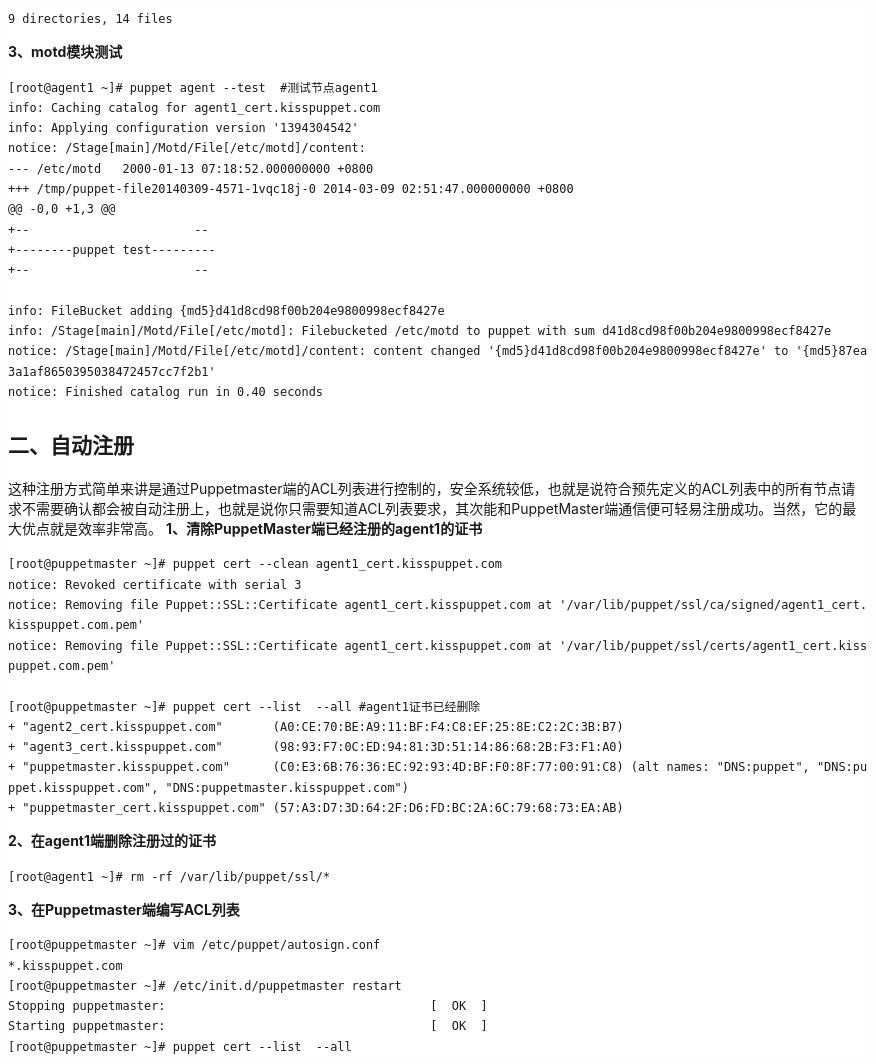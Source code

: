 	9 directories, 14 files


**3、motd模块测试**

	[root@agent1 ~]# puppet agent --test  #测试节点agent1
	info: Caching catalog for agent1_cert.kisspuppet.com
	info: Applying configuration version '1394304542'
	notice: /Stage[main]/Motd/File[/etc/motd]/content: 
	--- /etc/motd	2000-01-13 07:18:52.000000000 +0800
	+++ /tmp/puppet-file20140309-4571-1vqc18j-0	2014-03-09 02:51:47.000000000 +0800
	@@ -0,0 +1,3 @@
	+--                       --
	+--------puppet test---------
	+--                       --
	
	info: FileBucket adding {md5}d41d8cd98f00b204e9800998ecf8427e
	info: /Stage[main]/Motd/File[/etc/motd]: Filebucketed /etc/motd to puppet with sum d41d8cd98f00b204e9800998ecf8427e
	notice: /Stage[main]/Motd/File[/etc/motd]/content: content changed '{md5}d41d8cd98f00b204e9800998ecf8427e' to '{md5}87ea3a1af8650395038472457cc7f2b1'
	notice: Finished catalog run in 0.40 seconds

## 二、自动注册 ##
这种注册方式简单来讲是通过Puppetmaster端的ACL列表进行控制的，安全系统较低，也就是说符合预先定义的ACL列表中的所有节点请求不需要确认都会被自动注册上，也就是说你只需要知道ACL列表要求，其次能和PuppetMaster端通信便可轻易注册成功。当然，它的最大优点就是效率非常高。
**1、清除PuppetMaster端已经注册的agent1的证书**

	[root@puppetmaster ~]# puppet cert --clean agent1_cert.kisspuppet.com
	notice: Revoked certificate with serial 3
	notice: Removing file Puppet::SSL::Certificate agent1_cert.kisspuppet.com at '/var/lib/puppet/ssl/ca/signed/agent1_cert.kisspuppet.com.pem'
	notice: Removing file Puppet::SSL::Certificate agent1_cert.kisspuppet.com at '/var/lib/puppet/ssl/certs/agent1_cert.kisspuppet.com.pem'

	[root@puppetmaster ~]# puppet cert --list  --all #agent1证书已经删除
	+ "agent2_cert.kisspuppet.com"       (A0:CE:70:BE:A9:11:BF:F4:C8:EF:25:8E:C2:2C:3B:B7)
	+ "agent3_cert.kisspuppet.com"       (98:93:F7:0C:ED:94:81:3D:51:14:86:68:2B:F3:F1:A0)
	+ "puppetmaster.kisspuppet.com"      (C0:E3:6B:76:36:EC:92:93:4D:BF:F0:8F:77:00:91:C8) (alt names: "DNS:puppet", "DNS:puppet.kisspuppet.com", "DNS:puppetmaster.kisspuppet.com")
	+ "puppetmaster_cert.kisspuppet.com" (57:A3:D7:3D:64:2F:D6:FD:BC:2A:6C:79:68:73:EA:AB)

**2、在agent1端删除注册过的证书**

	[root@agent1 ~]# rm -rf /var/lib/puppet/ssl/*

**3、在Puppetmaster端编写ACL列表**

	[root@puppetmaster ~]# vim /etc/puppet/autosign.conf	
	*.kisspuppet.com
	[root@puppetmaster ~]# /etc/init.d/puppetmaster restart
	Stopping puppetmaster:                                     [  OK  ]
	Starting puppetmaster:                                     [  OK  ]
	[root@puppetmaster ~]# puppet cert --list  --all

-*-

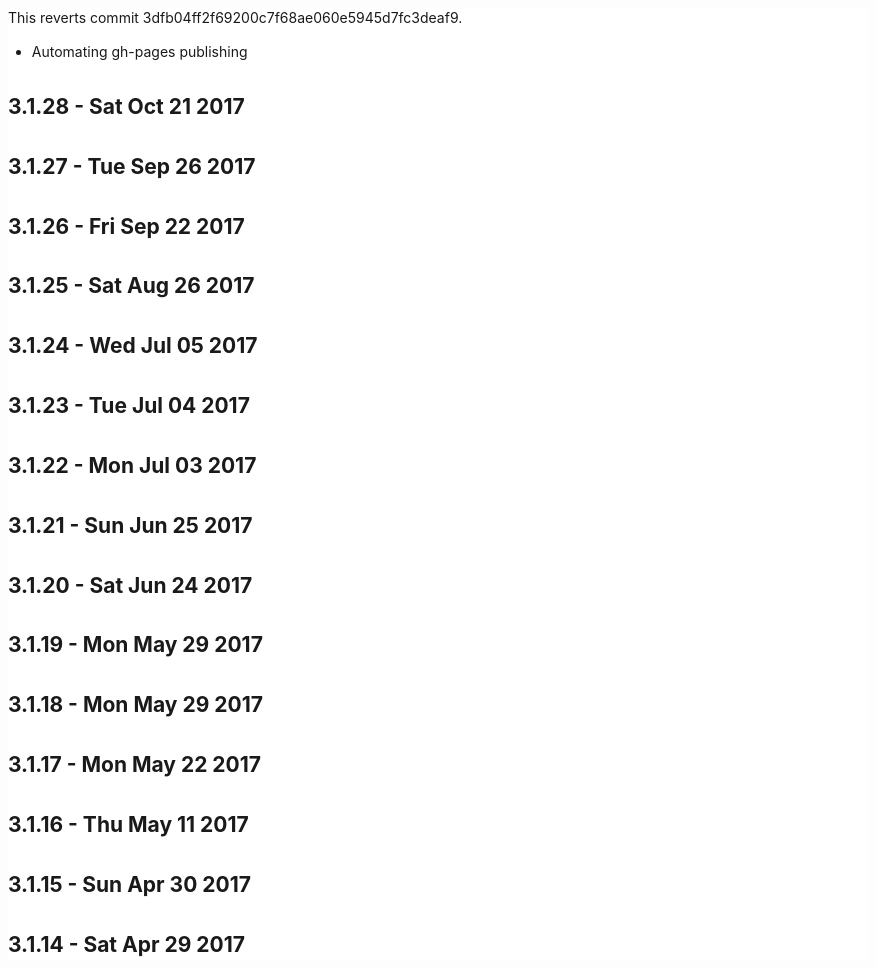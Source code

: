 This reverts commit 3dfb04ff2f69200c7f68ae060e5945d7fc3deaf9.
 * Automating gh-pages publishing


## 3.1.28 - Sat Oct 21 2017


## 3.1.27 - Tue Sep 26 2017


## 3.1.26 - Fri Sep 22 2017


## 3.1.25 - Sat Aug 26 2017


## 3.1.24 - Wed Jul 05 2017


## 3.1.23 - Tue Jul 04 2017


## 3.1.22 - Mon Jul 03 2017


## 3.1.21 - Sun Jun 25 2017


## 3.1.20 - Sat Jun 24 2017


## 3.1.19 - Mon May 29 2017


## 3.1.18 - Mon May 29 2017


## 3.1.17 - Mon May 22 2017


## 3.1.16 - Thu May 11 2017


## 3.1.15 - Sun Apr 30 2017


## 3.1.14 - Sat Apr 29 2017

-*-

▶ What this task involves
Looking back over the data above, restate word for word the lines that begin at the line with "info: /Stage[main]/Motd/File[/etc/motd]: Filebucketed" and end at the line with "这种注册方式简单来讲是通过P", inclusive.

▶ Answer
	info: /Stage[main]/Motd/File[/etc/motd]: Filebucketed /etc/motd to puppet with sum d41d8cd98f00b204e9800998ecf8427e
	notice: /Stage[main]/Motd/File[/etc/motd]/content: content changed '{md5}d41d8cd98f00b204e9800998ecf8427e' to '{md5}87ea3a1af8650395038472457cc7f2b1'
	notice: Finished catalog run in 0.40 seconds

## 二、自动注册 ##
这种注册方式简单来讲是通过Puppetmaster端的ACL列表进行控制的，安全系统较低，也就是说符合预先定义的ACL列表中的所有节点请求不需要确认都会被自动注册上，也就是说你只需要知道ACL列表要求，其次能和PuppetMaster端通信便可轻易注册成功。当然，它的最大优点就是效率非常高。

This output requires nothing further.